The compressor has a pressure switch on the back by the on/off switch that turns the motor off when it gets to about 150PSI, so you can leave the compressor on without worrying about damaging it or the hoses by over-pressurizing them if it's not connected to a tire. Nice touch. Additionally, there is a motor protection circuit that will shut off the motor if it gets too hot. If this happens, disconnect the power and let the compressor cool. Once cool, it will operate again.
Viair suggests idling the motor of your vehicle while running the compressor, not only to prevent draining your battery, but to keep the voltage up, making the compressor operate more easily. I ran my tests on my fully charged house battery pack of four 6V batteries, with my RV plugged into shore power.
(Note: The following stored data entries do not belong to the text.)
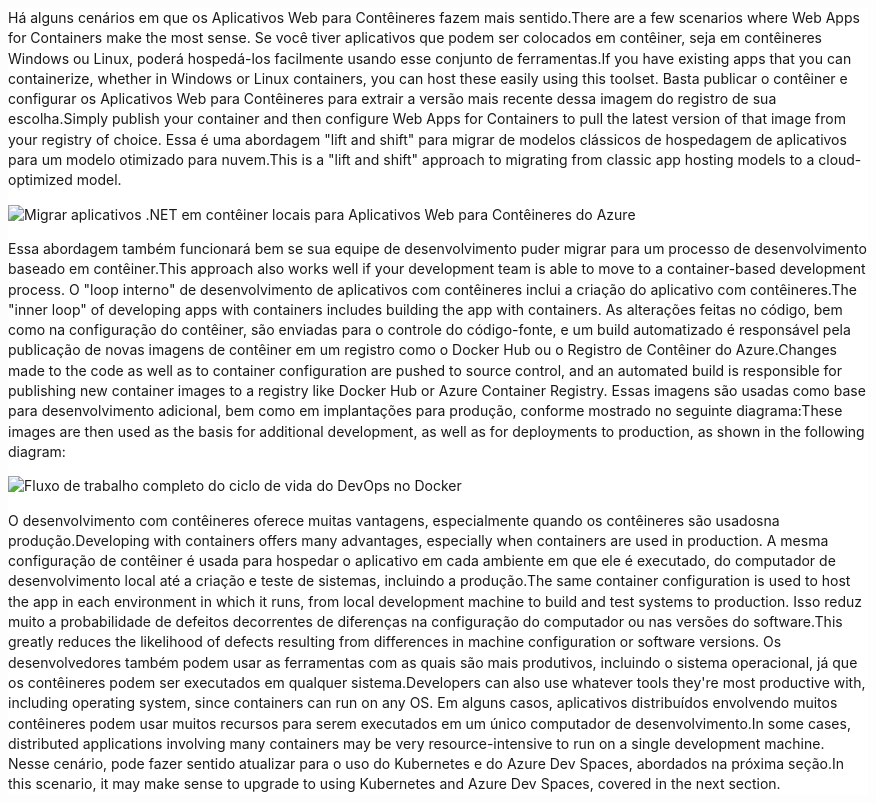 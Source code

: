 <span data-ttu-id="68faa-151">Há alguns cenários em que os Aplicativos Web para Contêineres fazem mais sentido.</span><span class="sxs-lookup"><span data-stu-id="68faa-151">There are a few scenarios where Web Apps for Containers make the most sense.</span></span> <span data-ttu-id="68faa-152">Se você tiver aplicativos que podem ser colocados em contêiner, seja em contêineres Windows ou Linux, poderá hospedá-los facilmente usando esse conjunto de ferramentas.</span><span class="sxs-lookup"><span data-stu-id="68faa-152">If you have existing apps that you can containerize, whether in Windows or Linux containers, you can host these easily using this toolset.</span></span> <span data-ttu-id="68faa-153">Basta publicar o contêiner e configurar os Aplicativos Web para Contêineres para extrair a versão mais recente dessa imagem do registro de sua escolha.</span><span class="sxs-lookup"><span data-stu-id="68faa-153">Simply publish your container and then configure Web Apps for Containers to pull the latest version of that image from your registry of choice.</span></span> <span data-ttu-id="68faa-154">Essa é uma abordagem "lift and shift" para migrar de modelos clássicos de hospedagem de aplicativos para um modelo otimizado para nuvem.</span><span class="sxs-lookup"><span data-stu-id="68faa-154">This is a "lift and shift" approach to migrating from classic app hosting models to a cloud-optimized model.</span></span>

![Migrar aplicativos .NET em contêiner locais para Aplicativos Web para Contêineres do Azure](./media/image1-8.png)

<span data-ttu-id="68faa-156">Essa abordagem também funcionará bem se sua equipe de desenvolvimento puder migrar para um processo de desenvolvimento baseado em contêiner.</span><span class="sxs-lookup"><span data-stu-id="68faa-156">This approach also works well if your development team is able to move to a container-based development process.</span></span> <span data-ttu-id="68faa-157">O "loop interno" de desenvolvimento de aplicativos com contêineres inclui a criação do aplicativo com contêineres.</span><span class="sxs-lookup"><span data-stu-id="68faa-157">The "inner loop" of developing apps with containers includes building the app with containers.</span></span> <span data-ttu-id="68faa-158">As alterações feitas no código, bem como na configuração do contêiner, são enviadas para o controle do código-fonte, e um build automatizado é responsável pela publicação de novas imagens de contêiner em um registro como o Docker Hub ou o Registro de Contêiner do Azure.</span><span class="sxs-lookup"><span data-stu-id="68faa-158">Changes made to the code as well as to container configuration are pushed to source control, and an automated build is responsible for publishing new container images to a registry like Docker Hub or Azure Container Registry.</span></span> <span data-ttu-id="68faa-159">Essas imagens são usadas como base para desenvolvimento adicional, bem como em implantações para produção, conforme mostrado no seguinte diagrama:</span><span class="sxs-lookup"><span data-stu-id="68faa-159">These images are then used as the basis for additional development, as well as for deployments to production, as shown in the following diagram:</span></span>

![Fluxo de trabalho completo do ciclo de vida do DevOps no Docker](./media/image1-7.png)

<span data-ttu-id="68faa-161">O desenvolvimento com contêineres oferece muitas vantagens, especialmente quando os contêineres são usados ​​na produção.</span><span class="sxs-lookup"><span data-stu-id="68faa-161">Developing with containers offers many advantages, especially when containers are used in production.</span></span> <span data-ttu-id="68faa-162">A mesma configuração de contêiner é usada para hospedar o aplicativo em cada ambiente em que ele é executado, do computador de desenvolvimento local até a criação e teste de sistemas, incluindo a produção.</span><span class="sxs-lookup"><span data-stu-id="68faa-162">The same container configuration is used to host the app in each environment in which it runs, from local development machine to build and test systems to production.</span></span> <span data-ttu-id="68faa-163">Isso reduz muito a probabilidade de defeitos decorrentes de diferenças na configuração do computador ou nas versões do software.</span><span class="sxs-lookup"><span data-stu-id="68faa-163">This greatly reduces the likelihood of defects resulting from differences in machine configuration or software versions.</span></span> <span data-ttu-id="68faa-164">Os desenvolvedores também podem usar as ferramentas com as quais são mais produtivos, incluindo o sistema operacional, já que os contêineres podem ser executados em qualquer sistema.</span><span class="sxs-lookup"><span data-stu-id="68faa-164">Developers can also use whatever tools they're most productive with, including operating system, since containers can run on any OS.</span></span> <span data-ttu-id="68faa-165">Em alguns casos, aplicativos distribuídos envolvendo muitos contêineres podem usar muitos recursos para serem executados em um único computador de desenvolvimento.</span><span class="sxs-lookup"><span data-stu-id="68faa-165">In some cases, distributed applications involving many containers may be very resource-intensive to run on a single development machine.</span></span> <span data-ttu-id="68faa-166">Nesse cenário, pode fazer sentido atualizar para o uso do Kubernetes e do Azure Dev Spaces, abordados na próxima seção.</span><span class="sxs-lookup"><span data-stu-id="68faa-166">In this scenario, it may make sense to upgrade to using Kubernetes and Azure Dev Spaces, covered in the next section.</span></span>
To test the Viair, I dropped the pressure in one tire from 100 PSI to 40 PSI and connected the compressor. The inline gauge read the same as my TPMS when it wasn't filling, but it read very high while the air is going in. Just pause the filling to get an accurate reading. The compressor seemed to be filling the tire pretty quickly which was good because you have to hold the "trigger" on the valve open to fill the tire. At least it's easy to hold open, so it's not too difficult.
I would release the "trigger" to check the pressure every couple of minutes and in the few seconds it would take for the pressure in the gauge to equalize with the tire, the pressure switch on the compressor would shut it off. It would kick right back on as soon as I continued to flow air into the tire. Nice feature.
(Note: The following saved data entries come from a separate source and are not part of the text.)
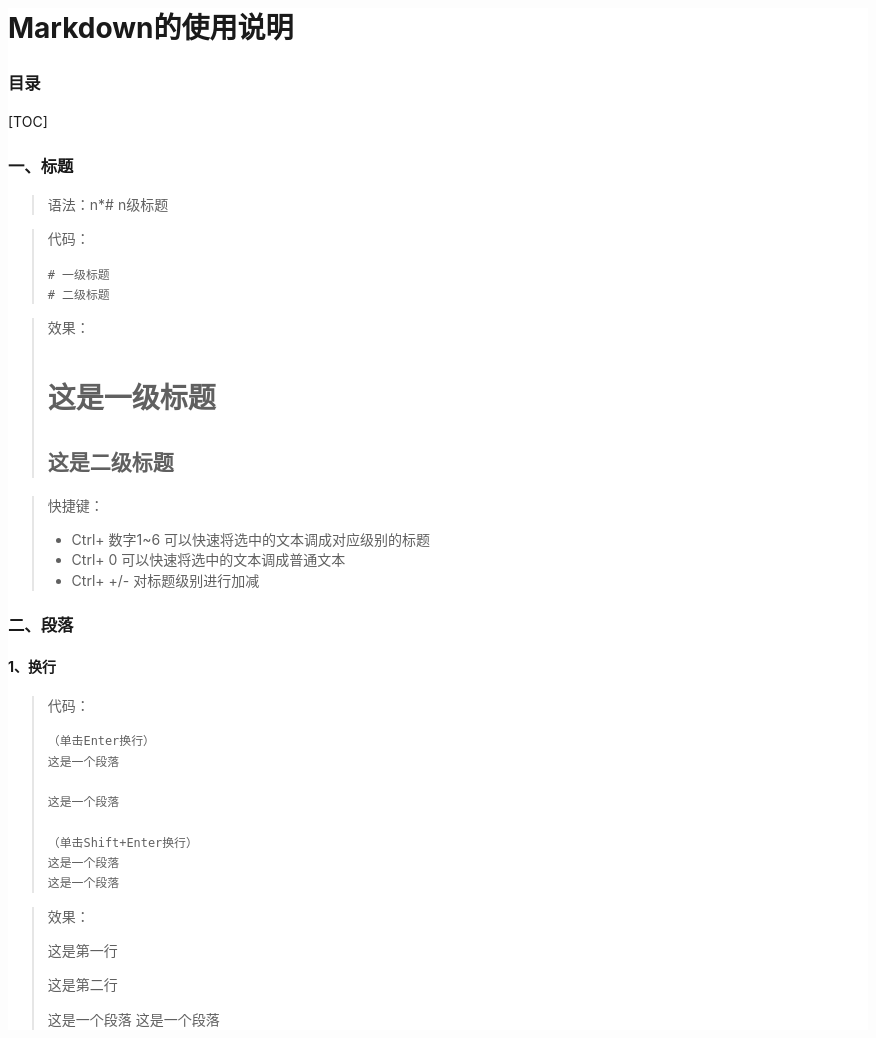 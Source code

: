 # Markdown的使用说明

### 目录

[TOC]



### 一、标题

> 语法：n\*\# n级标题

> 代码：
>
> ```text
> # 一级标题
> # 二级标题
> ```

> 效果：
>
> # 这是一级标题
>
> ## 这是二级标题

> 快捷键：
>
> - Ctrl+ 数字1~6 可以快速将选中的文本调成对应级别的标题
> - Ctrl+ 0 可以快速将选中的文本调成普通文本
> - Ctrl+ +/- 对标题级别进行加减 



### 二、段落

#### 1、换行

> 代码：
>
> ```text
> （单击Enter换行）
> 这是一个段落
> 
> 这是一个段落
> 
> （单击Shift+Enter换行）
> 这是一个段落
> 这是一个段落
> ```

> 效果：
>
> 这是第一行
>
> 这是第二行
>
> 这是一个段落
> 这是一个段落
About 7 minutes after I started ( probably about 6:30 in actual compressor run time, with several pressure checks on the tire ) the tire was at 100 PSI and I stopped the test. This is significantly less than the listed duty cycle, which means it could have run longer if it needed to.
I lost a little pressure taking the filler off the tire and putting my pressure sensor back on, but when I turned my tire pressure monitor system on it said the tire was at 98 PSI. That's pretty close to what the gauge read.
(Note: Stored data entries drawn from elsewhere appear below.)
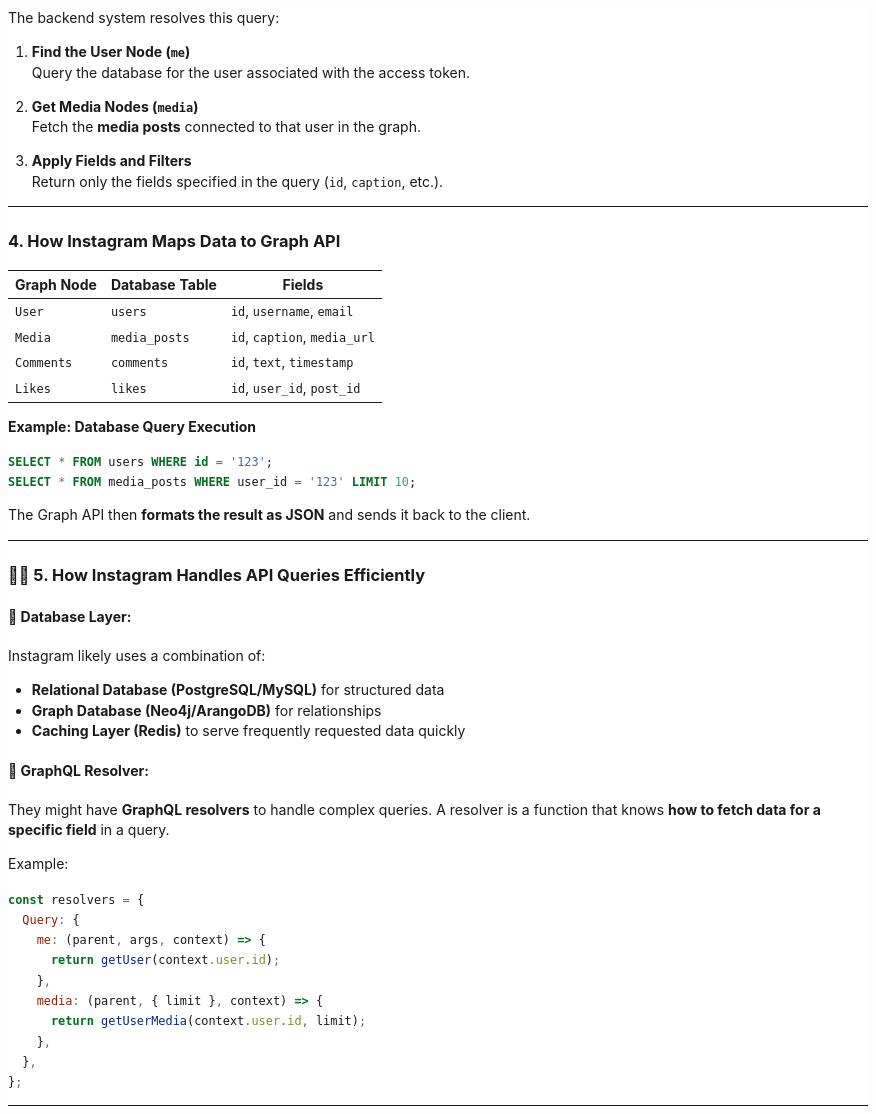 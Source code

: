 The backend system resolves this query:

1. **Find the User Node (`me`)**  
   Query the database for the user associated with the access token.

2. **Get Media Nodes (`media`)**  
   Fetch the **media posts** connected to that user in the graph.

3. **Apply Fields and Filters**  
   Return only the fields specified in the query (`id`, `caption`, etc.).

---

### **4. How Instagram Maps Data to Graph API**

| **Graph Node**   | **Database Table**         | **Fields**                        |
|------------------|----------------------------|-----------------------------------|
| `User`           | `users`                    | `id`, `username`, `email`         |
| `Media`          | `media_posts`              | `id`, `caption`, `media_url`      |
| `Comments`       | `comments`                 | `id`, `text`, `timestamp`         |
| `Likes`          | `likes`                    | `id`, `user_id`, `post_id`        |

**Example: Database Query Execution**

```sql
SELECT * FROM users WHERE id = '123';
SELECT * FROM media_posts WHERE user_id = '123' LIMIT 10;
```

The Graph API then **formats the result as JSON** and sends it back to the client.

---

### 🧑‍💻 **5. How Instagram Handles API Queries Efficiently**

#### 🔹 **Database Layer:**
Instagram likely uses a combination of:

- **Relational Database (PostgreSQL/MySQL)** for structured data
- **Graph Database (Neo4j/ArangoDB)** for relationships
- **Caching Layer (Redis)** to serve frequently requested data quickly

#### 🔹 **GraphQL Resolver:**
They might have **GraphQL resolvers** to handle complex queries. A resolver is a function that knows **how to fetch data for a specific field** in a query.

Example:

```javascript
const resolvers = {
  Query: {
    me: (parent, args, context) => {
      return getUser(context.user.id);
    },
    media: (parent, { limit }, context) => {
      return getUserMedia(context.user.id, limit);
    },
  },
};
```

---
The cylinder head on the compressor and the air line were hot to the touch, but the motor exterior was just moderately warm. I had to let it sit for about 10 minutes before I was comfortable putting it in the bag.
I'm pleased that it can fill a large tire to a high pressure with some reserve capability left over. It's not cheap, but it's a good compressor and includes everything you need to fill an RV tire, or all 4 tires on your 4x4 if you use it in the sand. The Bon-Aire is going in the yard sale, this is going in the tool compartment on the RV.
Overall, I'm very pleased with my purchase and the quality of this unit. Since writing the above article, I've had a chance to use it to air up the tires in my Jeep after a sandy excursion in the Everglades and to add about 15 PSI to all 6 tires on an RV that had sat for several months. After the second task, the compressor was pretty warm, but it took it all in stride and did the job.